Mother had the Commissioner and his stench enter the study. Her heart went boom, boom, boom and mine went bam, boom, bom because I urgently assembled Black Eagle and Carson, without his horse, to avoid making any noise. Little Lola was in the gallery with the window, so I had to do something desperate and I slipped, like a thief, behind the sofa just as Mother and the policeman were sitting down and making noise with their chairs. It was the last time I used the sofa as a base for spying: my legs were too long.

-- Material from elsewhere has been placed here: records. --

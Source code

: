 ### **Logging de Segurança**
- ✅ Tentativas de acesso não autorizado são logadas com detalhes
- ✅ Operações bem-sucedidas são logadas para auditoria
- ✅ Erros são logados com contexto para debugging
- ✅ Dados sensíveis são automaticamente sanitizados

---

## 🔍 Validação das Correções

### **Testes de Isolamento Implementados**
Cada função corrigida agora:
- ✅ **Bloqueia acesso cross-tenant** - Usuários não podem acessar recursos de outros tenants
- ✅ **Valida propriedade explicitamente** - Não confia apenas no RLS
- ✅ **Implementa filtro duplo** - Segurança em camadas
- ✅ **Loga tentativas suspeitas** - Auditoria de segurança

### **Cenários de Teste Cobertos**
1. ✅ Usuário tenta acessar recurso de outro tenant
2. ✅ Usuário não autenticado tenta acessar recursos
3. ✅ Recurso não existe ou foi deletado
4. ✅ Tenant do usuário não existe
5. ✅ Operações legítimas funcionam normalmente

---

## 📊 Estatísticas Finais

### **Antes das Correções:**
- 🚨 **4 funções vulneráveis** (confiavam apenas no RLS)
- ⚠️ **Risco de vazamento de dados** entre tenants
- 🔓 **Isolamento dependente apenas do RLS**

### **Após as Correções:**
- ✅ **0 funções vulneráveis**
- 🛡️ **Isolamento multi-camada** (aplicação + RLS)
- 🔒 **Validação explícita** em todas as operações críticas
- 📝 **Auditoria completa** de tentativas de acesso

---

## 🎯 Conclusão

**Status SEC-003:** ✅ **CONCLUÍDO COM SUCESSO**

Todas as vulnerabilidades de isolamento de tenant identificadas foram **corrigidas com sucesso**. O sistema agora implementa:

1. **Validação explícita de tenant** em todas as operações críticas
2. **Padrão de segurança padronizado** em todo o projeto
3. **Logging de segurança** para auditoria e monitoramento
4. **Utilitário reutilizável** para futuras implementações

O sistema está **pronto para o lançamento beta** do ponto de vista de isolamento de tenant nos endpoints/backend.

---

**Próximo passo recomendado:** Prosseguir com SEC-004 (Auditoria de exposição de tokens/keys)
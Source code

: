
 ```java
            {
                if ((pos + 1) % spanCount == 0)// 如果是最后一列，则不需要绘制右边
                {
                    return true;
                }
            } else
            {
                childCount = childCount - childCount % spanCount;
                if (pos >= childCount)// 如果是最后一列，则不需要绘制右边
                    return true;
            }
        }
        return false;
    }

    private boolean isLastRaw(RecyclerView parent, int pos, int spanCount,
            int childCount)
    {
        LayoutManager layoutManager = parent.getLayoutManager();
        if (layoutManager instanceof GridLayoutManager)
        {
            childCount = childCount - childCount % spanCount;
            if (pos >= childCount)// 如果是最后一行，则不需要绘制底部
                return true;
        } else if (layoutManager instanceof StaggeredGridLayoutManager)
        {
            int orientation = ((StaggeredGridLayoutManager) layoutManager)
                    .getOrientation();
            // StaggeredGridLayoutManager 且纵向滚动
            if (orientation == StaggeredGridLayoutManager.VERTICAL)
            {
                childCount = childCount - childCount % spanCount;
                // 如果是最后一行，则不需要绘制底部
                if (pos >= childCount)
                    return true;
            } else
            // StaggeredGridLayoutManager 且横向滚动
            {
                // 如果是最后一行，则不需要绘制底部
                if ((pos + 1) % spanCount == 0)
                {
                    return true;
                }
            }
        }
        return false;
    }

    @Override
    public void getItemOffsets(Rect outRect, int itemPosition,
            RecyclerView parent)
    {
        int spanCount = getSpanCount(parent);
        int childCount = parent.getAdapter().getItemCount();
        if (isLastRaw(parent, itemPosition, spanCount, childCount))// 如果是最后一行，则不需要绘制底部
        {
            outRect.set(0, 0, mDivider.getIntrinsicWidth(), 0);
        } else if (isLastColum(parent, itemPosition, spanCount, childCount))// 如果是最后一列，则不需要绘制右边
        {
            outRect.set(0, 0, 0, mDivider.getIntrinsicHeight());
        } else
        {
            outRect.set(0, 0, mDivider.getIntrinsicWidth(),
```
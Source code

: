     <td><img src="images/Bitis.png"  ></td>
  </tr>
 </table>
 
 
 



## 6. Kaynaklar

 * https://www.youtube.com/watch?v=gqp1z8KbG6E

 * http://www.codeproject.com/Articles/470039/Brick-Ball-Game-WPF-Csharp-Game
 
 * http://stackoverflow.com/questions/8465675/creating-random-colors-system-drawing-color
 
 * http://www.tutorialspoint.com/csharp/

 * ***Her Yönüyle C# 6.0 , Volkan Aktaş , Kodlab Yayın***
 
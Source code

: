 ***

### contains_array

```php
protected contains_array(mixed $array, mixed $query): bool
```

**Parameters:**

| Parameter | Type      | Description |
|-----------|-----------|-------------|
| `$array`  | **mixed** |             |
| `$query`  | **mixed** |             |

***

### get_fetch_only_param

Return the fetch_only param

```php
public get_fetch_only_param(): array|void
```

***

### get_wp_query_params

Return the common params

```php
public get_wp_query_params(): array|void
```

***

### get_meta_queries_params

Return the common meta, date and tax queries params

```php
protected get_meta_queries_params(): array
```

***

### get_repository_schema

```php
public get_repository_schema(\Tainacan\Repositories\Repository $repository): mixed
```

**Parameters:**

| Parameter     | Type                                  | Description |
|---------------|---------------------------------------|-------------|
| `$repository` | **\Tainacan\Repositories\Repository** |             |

Mother went out to tell Little Lola not to let anyone disturb her even if the shop is on fire, you hear me, Little Lola? And she turned around and closed the door with the five of us inside.
‘Commissioner.’
‘It seems you’ve tried to discredit me to His Excellency the Civil Governor.’
‘I’m not discrediting or criticising anyone. I am only demanding the information I am owed.’